Ordered probit model for categorical data

EDIT 1: This model has been brought up here before. Seems like the author of that post was using a custom Op for the normal CDF, but it should be possible to do this in vanilla theano/pymc3 since tt.erf exists.

EDIT 2: Based on the previous post, I have re-written the description and code to be more consistent with previous work. The error does not go away, but I get closer.

I’m trying to model ordinal data (e.g., Likert scale) with K possible ordinal values.

The ordered probit model approach from Kruschke (Chap. 23 in DBDA) assumes there is an underlying latent normal random variable with unknown mean \mu and scale \sigma, which is chopped up into K based on K-1 fixed thresholds, denoted by \theta_1, \theta_2, \dots \theta_{K-1}, . Without loss of generality, the lowest and highest thresholds are fixed: \theta_1\equiv1.5 and \theta_{K-1}\equiv K - 0.5.

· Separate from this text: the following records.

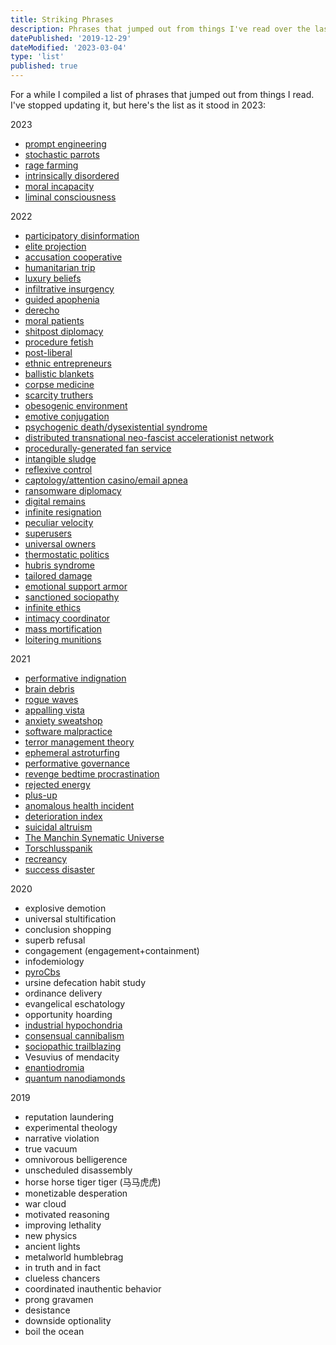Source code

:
 ```yaml
---
title: Striking Phrases
description: Phrases that jumped out from things I've read over the last few years
datePublished: '2019-12-29'
dateModified: '2023-03-04'
type: 'list'
published: true
---
```


For a while I compiled a list of phrases that jumped out from things I read. I've stopped updating it, but here's the list as it stood in 2023:

2023

- [prompt engineering](https://simonwillison.net/2023/Feb/21/in-defense-of-prompt-engineering/)
- [stochastic parrots](https://dl.acm.org/doi/pdf/10.1145/3442188.3445922)
- [rage farming](https://twitter.com/jsrailton/status/1627709291707654144)
- [intrinsically disordered](https://www.newwaysministry.org/2018/05/09/intrinsically-disordered-how-we-got-there-why-it-matters-and-what-we-should-do-about-it/)
- [moral incapacity](https://www.americasquarterly.org/article/what-just-happened-in-peru-understanding-vizcarras-sudden-impeachment/)
- [liminal consciousness](https://smoothbrains.net/posts/2022-08-24-planetary-scale-vibe-collapse.html)

2022

- [participatory disinformation](https://www.cip.uw.edu/2021/05/26/participatory-disinformation-kate-starbird/)
- [elite projection](https://kottke.org/22/12/the-dangers-of-elite-projection)
- [accusation cooperative](https://www.google.com/books/edition/Africa_s_World_War/kp93kUfdhC0C?hl=en&gbpv=1&bsq=accusation%20cooperative)
- [humanitarian trip](https://www.understandingwar.org/backgrounder/russian-offensive-campaign-assessment-october-14#:~:text=Russian%20officials%20continued%20to%20brand%20their%20evacuations%20of%20Kherson%20Oblast%20as%20recreational%20%E2%80%9Chumanitarian%20trips%E2%80%9D%20rather%20than%20evacuations.)
- [luxury beliefs](https://www.nytimes.com/2022/09/14/opinion/elites-populists-political-beliefs.html)
- [infiltrative insurgency](https://www.nybooks.com/articles/2022/09/22/these-disunited-states-steven-simon-jonathan-stevenson/)
- [guided apophenia](https://medium.com/curiouserinstitute/a-game-designers-analysis-of-qanon-580972548be5)
- [derecho](https://en.wikipedia.org/wiki/Derecho)
- [moral patients](https://askellio.substack.com/p/ai-consciousness)
- [shitpost diplomacy](https://scholars-stage.org/thoughts-on-shitpost-diplomacy/)
- [procedure fetish](https://www.niskanencenter.org/the-procedure-fetish/)
- [post-liberal](https://www.lawfareblog.com/united-states-totalitarian)
- [ethnic entrepreneurs](https://www.lrb.co.uk/the-paper/v44/n10/james-meek/what-are-you-willing-to-do)
- [ballistic blankets](https://twitter.com/NikkiMcR/status/1529231148689285120)
- [corpse medicine](https://www.smithsonianmag.com/history/the-gruesome-history-of-eating-corpses-as-medicine-82360284/)
- [scarcity truthers](https://philo.substack.com/p/scarcity-truthers)
- [obesogenic environment](https://physiqonomics.com/eating-too-much/)
- [emotive conjugation](https://en.wikipedia.org/wiki/Emotive_conjugation)
- [psychogenic death/dysexistential syndrome](https://www.salon.com/2021/12/31/psychogenic/)
- [distributed transnational neo-fascist accelerationist network](https://ctc.usma.edu/the-iron-march-forum-and-the-evolution-of-the-skull-mask-neo-fascist-network/)
- [procedurally-generated fan service](https://news.ycombinator.com/item?id=29886145)
- [intangible sludge](https://www.vox.com/culture/22840526/colors-movies-tv-gray-digital-color-sludge)
- [reflexive control](https://www.rit.edu/~w-cmmc/literature/Thomas_2004.pdf)
- [captology/attention casino/email apnea](https://www.mediatechdemocracy.com/work/the-great-distractor)
- [ransomware diplomacy](https://twitter.com/DAlperovitch/status/1482039896307126284)
- [digital remains](https://journals.sagepub.com/doi/pdf/10.1177/2053951719842540)
- [infinite resignation](https://hedgehogreview.com/web-features/thr/posts/an-unlikely-meditation-on-modern-happiness)
- [peculiar velocity](https://www.youtube.com/watch?v=0w4OTD4L0GQ)
- [superusers](https://www.theatlantic.com/technology/archive/2022/02/facebook-hate-speech-misinformation-superusers/621617/)
- [universal owners](https://community-wealth.org/sites/clone.community-wealth.org/files/downloads/report-hawley-williams.pdf)
- [thermostatic politics](https://www.niskanencenter.org/how-does-the-public-move-right-when-policy-moves-left/)
- [hubris syndrome](https://www.cambridge.org/core/journals/the-psychiatrist/article/psychiatry-and-politicians-the-hubris-syndrome/46643F663C0E79B9CE3FFE0A0F97F09B)
- [tailored damage](https://globalsecurityreview.com/nuclear-de-escalation-russias-deterrence-strategy/)
- [emotional support armor](https://www.economist.com/science-and-technology/russian-tanks-in-ukraine-are-sprouting-cages/21808191)
- [sanctioned sociopathy](https://overcast.fm/+Mu6R0Of54)
- [infinite ethics](https://handsandcities.com/2022/01/30/on-infinite-ethics/)
- [intimacy coordinator](https://en.wikipedia.org/wiki/Intimacy_coordinator)
- [mass mortification](https://www.newyorker.com/magazine/2022/03/28/the-shaming-industrial-complex-cathy-oneil-the-shame-machine-owen-flanagan-how-to-do-things-with-emotions)
- [loitering munitions](https://www.csis.org/analysis/send-swarm)

2021

- [performative indignation](https://www.politico.com/news/magazine/2021/04/11/republican-party-brain-swap-anti-corporate-480622)
- [brain debris](https://padiracinnovation.org/News/2021/04/better-drainage-of-brain-debris-improves-alzheimers-disease-therapies)
- [rogue waves](https://www.quantamagazine.org/the-grand-unified-theory-of-rogue-waves-20200205/)
- [appalling vista](http://www.mactheknife.org/Quotations/Appalling_Vista.html)
- [anxiety sweatshop](https://www.vice.com/en/article/y3dpyw/inside-crime-app-citizen-vigilante)
- [software malpractice](https://old.reddit.com/r/ExperiencedDevs/comments/nmodyl/drunk_post_things_ive_learned_as_a_sr_engineer/)
- [terror management theory](https://en.m.wikipedia.org/wiki/Terror_Management_Theory)
- [ephemeral astroturfing](https://arxiv.org/abs/1910.07783)
- [performative governance](https://www.cambridge.org/core/journals/world-politics/article/abs/performative-governance/AAC558378BEA651DB7E2480ECFFB4E10)
- [revenge bedtime procrastination](https://twitter.com/daphnekylee/status/1277101831693275136)
- [rejected energy](https://bucketeer-e05bbc84-baa3-437e-9518-adb32be77984.s3.amazonaws.com/public/images/bbfe4205-9f27-492e-a5f2-0cc36c837900_1836x1062.png)
- [plus-up](https://youtube.com/watch?v=O9TH70J24xg&t=927)
- [anomalous health incident](https://www.congress.gov/bill/117th-congress/senate-bill/2610/text#toc-idEE70D5D00227490D9378815C89BD2BE4)
- [deterioration index](https://undark.org/2021/05/27/health-care-algorithm-promise-peril/)
- [suicidal altruism](https://www.newyorker.com/magazine/2021/11/01/where-have-all-the-insects-gone-e-o-wilson-silent-earth)
- [The Manchin Synematic Universe](https://twitter.com/doctorow/status/1462092567063969803)
- [Torschlusspanik](https://inkstonepress.com/2019/05/22/torschlusspanik/)
- [recreancy](https://doi.org/10.1080/08941920.2012.690066)
- [success disaster](https://apenwarr.ca/log/20211201)

2020

- explosive demotion
- universal stultification
- conclusion shopping
- superb refusal
- congagement (engagement+containment)
- infodemiology
- [pyroCbs](https://e360.yale.edu/features/fire-induced-storms-a-new-danger-from-the-rise-in-wildfires)
- ursine defecation habit study
- ordinance delivery
- evangelical eschatology
- opportunity hoarding
- [industrial hypochondria](https://www.nytimes.com/2008/03/05/business/05leonhardt.html)
- [consensual cannibalism](https://newrepublic.com/article/159662/libertarian-walks-into-bear-book-review-free-town-project)
- [sociopathic trailblazing](http://www.jfwiki.org/index.php?title=Mountain_Rain)
- Vesuvius of mendacity
- [enantiodromia](https://en.m.wikipedia.org/wiki/Enantiodromia)
- [quantum nanodiamonds](https://phys.org/news/2020-11-quantum-nanodiamonds-disease-earlier.html)

2019

- reputation laundering
- experimental theology
- narrative violation
- true vacuum
- omnivorous belligerence
- unscheduled disassembly
- horse horse tiger tiger (马马虎虎)
- monetizable desperation
- war cloud
- motivated reasoning
- improving lethality
- new physics
- ancient lights
- metalworld humblebrag
- in truth and in fact
- clueless chancers
- coordinated inauthentic behavior
- prong gravamen
- desistance
- downside optionality
- boil the ocean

Here is a minimal example:

import numpy as np
import pymc3 as pm
import theano.tensor as tt

with pm.Model():

    K = 7 
    data = np.random.randint(K, size=100)

    thresholds = np.linspace(1.5, K - .5, K - 1)
    obsthresh = np.ma.asarray(thresholds)
    obsthresh[1:-1] = np.ma.masked

    theta = pm.Normal("theta", mu=thresholds, sigma=K, shape=K, observed=obsthresh)
    theta = tt.concatenate([[-np.inf], theta, [np.inf]])

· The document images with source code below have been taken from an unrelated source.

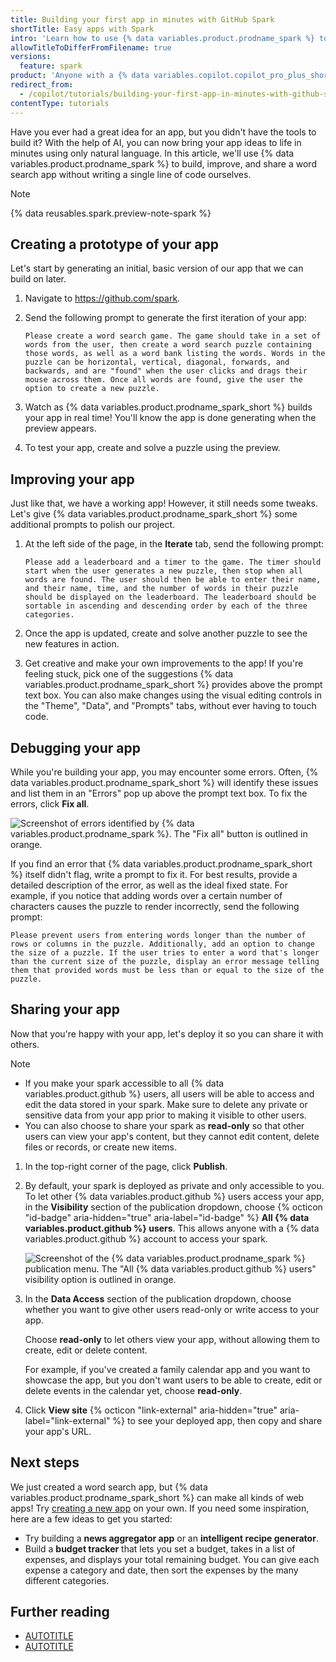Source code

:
 ```yaml
---
title: Building your first app in minutes with GitHub Spark
shortTitle: Easy apps with Spark
intro: 'Learn how to use {% data variables.product.prodname_spark %} to quickly create and deploy an app without writing any code.'
allowTitleToDifferFromFilename: true
versions:
  feature: spark
product: 'Anyone with a {% data variables.copilot.copilot_pro_plus_short %} license can use {% data variables.product.prodname_spark_short %}.'
redirect_from:
  - /copilot/tutorials/building-your-first-app-in-minutes-with-github-spark
contentType: tutorials
---
```


Have you ever had a great idea for an app, but you didn't have the tools to build it? With the help of AI, you can now bring your app ideas to life in minutes using only natural language. In this article, we'll use {% data variables.product.prodname_spark %} to build, improve, and share a word search app without writing a single line of code ourselves.

> [!NOTE]
> {% data reusables.spark.preview-note-spark %}

## Creating a prototype of your app

Let's start by generating an initial, basic version of our app that we can build on later.

1. Navigate to https://github.com/spark.
1. Send the following prompt to generate the first iteration of your app:

    ```copilot copy
    Please create a word search game. The game should take in a set of words from the user, then create a word search puzzle containing those words, as well as a word bank listing the words. Words in the puzzle can be horizontal, vertical, diagonal, forwards, and backwards, and are "found" when the user clicks and drags their mouse across them. Once all words are found, give the user the option to create a new puzzle.
    ```

1. Watch as {% data variables.product.prodname_spark_short %} builds your app in real time! You'll know the app is done generating when the preview appears.
1. To test your app, create and solve a puzzle using the preview.

## Improving your app

Just like that, we have a working app! However, it still needs some tweaks. Let's give {% data variables.product.prodname_spark_short %} some additional prompts to polish our project.

1. At the left side of the page, in the **Iterate** tab, send the following prompt:

    ```copilot copy
    Please add a leaderboard and a timer to the game. The timer should start when the user generates a new puzzle, then stop when all words are found. The user should then be able to enter their name, and their name, time, and the number of words in their puzzle should be displayed on the leaderboard. The leaderboard should be sortable in ascending and descending order by each of the three categories.
    ```

1. Once the app is updated, create and solve another puzzle to see the new features in action.
1. Get creative and make your own improvements to the app! If you're feeling stuck, pick one of the suggestions {% data variables.product.prodname_spark_short %} provides above the prompt text box. You can also make changes using the visual editing controls in the "Theme", "Data", and "Prompts" tabs, without ever having to touch code.

## Debugging your app

While you're building your app, you may encounter some errors. Often, {% data variables.product.prodname_spark_short %} will identify these issues and list them in an "Errors" pop up above the prompt text box. To fix the errors, click **Fix all**.

![Screenshot of errors identified by {% data variables.product.prodname_spark %}. The "Fix all" button is outlined in orange.](/assets/images/help/copilot/spark-fix-all-errors.png)

If you find an error that {% data variables.product.prodname_spark_short %} itself didn't flag, write a prompt to fix it. For best results, provide a detailed description of the error, as well as the ideal fixed state. For example, if you notice that adding words over a certain number of characters causes the puzzle to render incorrectly, send the following prompt:

```copilot copy
Please prevent users from entering words longer than the number of rows or columns in the puzzle. Additionally, add an option to change the size of a puzzle. If the user tries to enter a word that's longer than the current size of the puzzle, display an error message telling them that provided words must be less than or equal to the size of the puzzle.
```

## Sharing your app

Now that you're happy with your app, let's deploy it so you can share it with others.

> [!NOTE]
> * If you make your spark accessible to all {% data variables.product.github %} users, all users will be able to access and edit the data stored in your spark. Make sure to delete any private or sensitive data from your app prior to making it visible to other users.
> * You can also choose to share your spark as **read-only** so that other users can view your app's content, but they cannot edit content, delete files or records, or create new items.

1. In the top-right corner of the page, click **Publish**.
1. By default, your spark is deployed as private and only accessible to you. To let other {% data variables.product.github %} users access your app, in the **Visibility** section of the publication dropdown, choose {% octicon "id-badge" aria-hidden="true" aria-label="id-badge" %} **All {% data variables.product.github %} users**. This allows anyone with a {% data variables.product.github %} account to access your spark.

    ![Screenshot of the {% data variables.product.prodname_spark %} publication menu. The "All {% data variables.product.github %} users" visibility option is outlined in orange.](/assets/images/help/copilot/spark-github-user-visibility.png)

1. In the **Data Access** section of the publication dropdown, choose whether you want to give other users read-only or write access to your app.

   Choose **read-only** to let others view your app, without allowing them to create, edit or delete content.

   For example, if you've created a family calendar app and you want to showcase the app, but you don't want users to be able to create, edit or delete events in the calendar yet, choose **read-only**.

1. Click **View site** {% octicon "link-external" aria-hidden="true" aria-label="link-external" %} to see your deployed app, then copy and share your app's URL.

## Next steps

We just created a word search app, but {% data variables.product.prodname_spark_short %} can make all kinds of web apps! Try [creating a new app](https://github.com/spark) on your own. If you need some inspiration, here are a few ideas to get you started:

* Try building a **news aggregator app** or an **intelligent recipe generator**.
* Build a **budget tracker** that lets you set a budget, takes in a list of expenses, and displays your total remaining budget. You can give each expense a category and date, then sort the expenses by the many different categories.

## Further reading

* [AUTOTITLE](/copilot/responsible-use-of-github-copilot-features/responsible-use-of-github-spark)
* [AUTOTITLE](/copilot/concepts/copilot-billing/about-billing-for-github-spark)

    mu = pm.Normal(name="mu", mu=(1 + K) / 2, sd=K)
    sig = pm.HalfCauchy(name="sig", beta=1)

    _p = 0.5 * (1 + pm.math.erf((theta - mu) / (sig * tt.sqrt(2))))
    p = _p[1:] - _p[0:-1]
    pm.Deterministic(name="p", var=p)

    # prior on data
    pm.Categorical(name='y', p=p, observed=data)

    trace = pm.sample(chains=2)  # adding `step=pm.Slice()` here fixe "bad initial energy"

This works nicely with slice sampling but not with NUTS, and I don’t know why. Two possibilities come to mind:

  1. There is an erf in the model.
  2. The lack of monotonicity constraint on the middle thresholds.

I can’t figure out if either or both of these are real problems. Any suggestions?